― Oye, te pido disculpas. Realmente debes de haberte esforzado mucho, tantos diez no pueden salir de la galera.
― No me compadezcas ― le dijo él y levantó la mirada buscando la suya. Sus ojos eran oscuras cavernas de antigua sabiduría. Infinitamente tristes, infinitamente comprensivos. Jean sintió un nudo en la garganta. Movió los labios, luchando por decir algo… pero no hubo palabras. No había nada que decir.
― A veces ― continuó Gabriel en un tono suave ―, tú atrapas al león. Otras, el león te atrapa a ti.
Jean intentó borrar de su mente esos últimos minutos con Gabriel. Se quitó los guantes de goma y miró sus manos. Tenía la piel colorada, irritada. A pesar de todas las precauciones que había tomado, fue imposible que no le entrara agua. Tenía que acordarse de humectar sus manos con abundante loción una vez que llegara a casa.

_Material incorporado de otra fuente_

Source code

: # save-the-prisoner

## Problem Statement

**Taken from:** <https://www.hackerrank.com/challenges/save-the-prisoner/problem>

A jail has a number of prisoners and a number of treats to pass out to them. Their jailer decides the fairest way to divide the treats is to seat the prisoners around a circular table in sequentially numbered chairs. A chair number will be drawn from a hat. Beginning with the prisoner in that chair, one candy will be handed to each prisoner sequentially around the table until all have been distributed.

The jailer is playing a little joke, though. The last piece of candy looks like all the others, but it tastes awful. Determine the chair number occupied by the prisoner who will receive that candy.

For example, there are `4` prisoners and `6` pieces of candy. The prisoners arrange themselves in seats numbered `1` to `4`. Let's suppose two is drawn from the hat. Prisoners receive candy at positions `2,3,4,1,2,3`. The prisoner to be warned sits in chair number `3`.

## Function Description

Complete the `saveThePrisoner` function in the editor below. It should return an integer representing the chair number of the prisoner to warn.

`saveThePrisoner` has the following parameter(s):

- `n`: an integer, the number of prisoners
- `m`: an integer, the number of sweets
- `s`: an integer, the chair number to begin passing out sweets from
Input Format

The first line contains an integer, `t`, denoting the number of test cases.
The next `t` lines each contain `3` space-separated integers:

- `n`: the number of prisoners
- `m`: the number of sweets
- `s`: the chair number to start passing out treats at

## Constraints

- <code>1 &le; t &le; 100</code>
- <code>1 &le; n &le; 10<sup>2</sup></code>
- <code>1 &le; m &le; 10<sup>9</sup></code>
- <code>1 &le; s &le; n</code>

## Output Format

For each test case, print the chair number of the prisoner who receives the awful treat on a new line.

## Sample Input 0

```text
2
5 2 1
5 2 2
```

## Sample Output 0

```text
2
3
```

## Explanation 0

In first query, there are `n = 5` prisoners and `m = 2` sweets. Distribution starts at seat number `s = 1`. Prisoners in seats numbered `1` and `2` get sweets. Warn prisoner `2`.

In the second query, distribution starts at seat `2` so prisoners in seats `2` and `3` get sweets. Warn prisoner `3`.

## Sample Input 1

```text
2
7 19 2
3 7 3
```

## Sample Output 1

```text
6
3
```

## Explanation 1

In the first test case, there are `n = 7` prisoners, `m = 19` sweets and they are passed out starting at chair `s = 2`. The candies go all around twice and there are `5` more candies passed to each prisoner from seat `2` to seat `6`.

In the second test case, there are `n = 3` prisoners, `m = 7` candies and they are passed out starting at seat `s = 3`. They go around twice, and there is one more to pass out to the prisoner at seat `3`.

―A veces, el león te atrapa a ti.
Aquellas palabras hacían eco en sus oídos mientras guardaba los artículos de limpieza en el armario. Oyó a la señora Thomas que cantaba en voz baja en la cocina. Se apoyó en el marco de la puerta y suspiró. Tenía que dejar de pensar en él. Después de todo, no eran amigos ni nada por el estilo.
― Jean ― la llamó la señora Thomas ―. Las bandejas están listas para preparar.
Entró de inmediato en la cocina, feliz por tener algo que hacer para mantenerse ocupada. Pero no resultó. Acomodar cubiertos no requería tanta destreza mental como para distraer sus pensamientos de Gabriel. No podía borrar aquel rostro de su mente. Perecía tan, tan…
― Jean ¿Qué estás haciendo? La voz de la señora Thomas interrumpió sus cavilaciones.
― ¿Eh? ― Se sobresaltó, asustada. Vio a la mujer que miraba azorada la bandeja. ― Oh, me distraje. Supongo que Jamie no necesita tres juegos de cubiertos.
― Mmm. Me parece que estabas pensando en algo muy serio ― comentó la señora Thomas, con un tono cordial ―. ¿Será que este lugar comienza a afectarte?
― ¿Afectarme? ― repitió Jean. Por supuesto que sí. Afectaría a cualquiera. Santo Dios. Acababa de pasar las últimas dos horas refregando inodoros y conversando con gente que estaría muerta para Navidad. ― ¿Quiere saber si me deprime?
― Algo así. ― La mujer se dirigió a la cocina y levantó la tapa de la cacerola con los spaghetti. ― ¿Quieres hablar del tema?
Jean la contempló detenidamente. En los tres días que llevaba trabajando allí, siempre había visto a la cocinera con una sonrisa a flor de labios y una palabra afectuosa para todo el que pasara por allí.
― ¿Cómo hace para evitar que todo esto la afecte? ― le preguntó por fin.
― No hago nada. ― Le dirigió una mirada distraída. ― Me afecta. Esto afecta a cualquiera. La gente viene aquí a pasar un par de semanas o quizás un mes; esperan la muerte y, mientras tanto, tú te encariñas con ellos. Aprendes a quererlos, te preocupas por su bienestar, y de pronto te sorprendes rezando para que se produzca un milagro, porque no quieres que se mueran. Se volvió y miró a Jean. Pero se mueren de todas maneras y me molesta. Especialmente cuando se trata de personas jóvenes.
― ¿Cómo Gabriel?
La expresión de la mujer se convirtió en una sonrisa serena.